Populations HR, WR and YA exhibited relatively lower levels of genetic diversity than others in the mitochondrial loci analyzed. A similar distributional pattern of genetic diversity appeared in our microsatellite data. Specifically, populations HR and WR showed a signature of historical size decline, since they had average M ratios lower than the critical values calculated for the individual populations. These two populations were also distinctly prominent in the Structure analysis. The mean mitochondrial ФST values of the populations HR, WR and YA with other populations were remarkably greater than those of other populations (Table 4), suggesting that the populations were relatively isolated in the gene flow network. This comparison was not possible in microsatellites, because most of the pairwise FST and -RST values were not statistically significant. It is difficult to conclude that the gene flow reduction of these populations is necessarily due to distances from other populations. None of the populations were distantly isolated. Therefore, we suggest that ecological studies are needed to see if the waterways into these populations differ from other areas in the river. Other factors besides gene flow can also be considered to explain the unequal distribution of genetic diversity. The size of the effective populations has been possibly reduced, due to the lack of environmental conditions to sustain large populations, and that the resulted genetic drift has reduced the genetic similarities with other populations.

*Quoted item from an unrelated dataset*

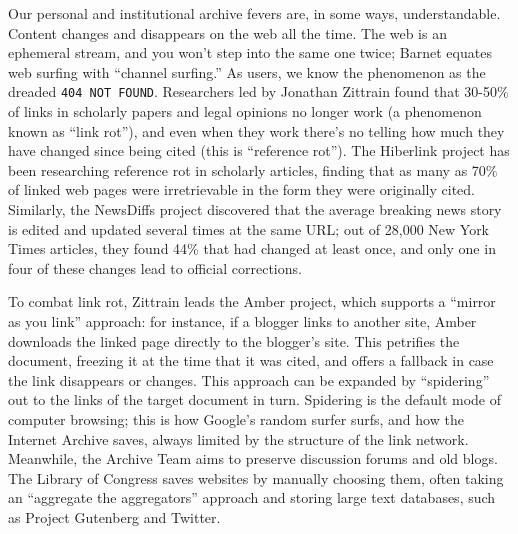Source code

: Our personal and institutional archive fevers are, in some ways, understandable. Content changes and disappears on the web all the time. The web is an ephemeral stream, and you won't step into the same one twice; Barnet equates web surfing with ``channel surfing.''\autocite[217]{barnet_pack-rat_2001} As users, we know the phenomenon as the dreaded \texttt{404 NOT FOUND}. Researchers led by Jonathan Zittrain found that 30-50\% of links in scholarly papers and legal opinions no longer work (a phenomenon known as ``link rot''), and even when they work there's no telling how much they have changed since being cited (this is ``reference rot'').\autocite{zittrain_perma:_2013} The Hiberlink project has been researching reference rot in scholarly articles, finding that as many as 70\% of linked web pages were irretrievable in the form they were originally cited.\autocite{_one_2015} Similarly, the NewsDiffs project discovered that the average breaking news story is edited and updated several times at the same URL; out of 28,000 New York Times articles, they found 44\% that had changed at least once, and only one in four of these changes lead to official corrections.\autocite{lee_version_2013}

To combat link rot, Zittrain leads the Amber project, which supports a ``mirror as you link'' approach: for instance, if a blogger links to another site, Amber downloads the linked page directly to the blogger's site.\autocite[See http://amberlink.org; see also][]{zittrain_fourth_2010} This petrifies the document, freezing it at the time that it was cited, and offers a fallback in case the link disappears or changes. This approach can be expanded by ``spidering'' out to the links of the target document in turn. Spidering is the default mode of computer browsing; this is how Google's random surfer surfs, and how the Internet Archive saves, always limited by the structure of the link network. Meanwhile, the Archive Team aims to preserve discussion forums and old blogs. The Library of Congress saves websites by manually choosing them, often taking an ``aggregate the aggregators'' approach and storing large text databases, such as Project Gutenberg and Twitter.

Only considering the distribution of K. multifasciata in the world, it is absolutely not too much to designate this species as a species under special protection. Probably, this species seems to have not been included in the protected species list of the South Korean government, only because it is a species commonly observed in the Nakdong River. However, as our results showed, the population size and genetic diversity of this species could have been maintained due to the various factors conditioned by the natural environment of the river. However, this river has been completely cut off due to artificial structures constructed over the last decades and gene flow among different tributaries is not possibly achieved any more. Under this circumstance, some populations, which were noted in our study, are likely to suffer from the genetic erosion even in a short period of time (Reed and Frankham 2003; Laroche and Durand 2004). Our genetic data can provide the critical information on the timing when individual translocation is required or when the naturalization of the river system needs to be performed.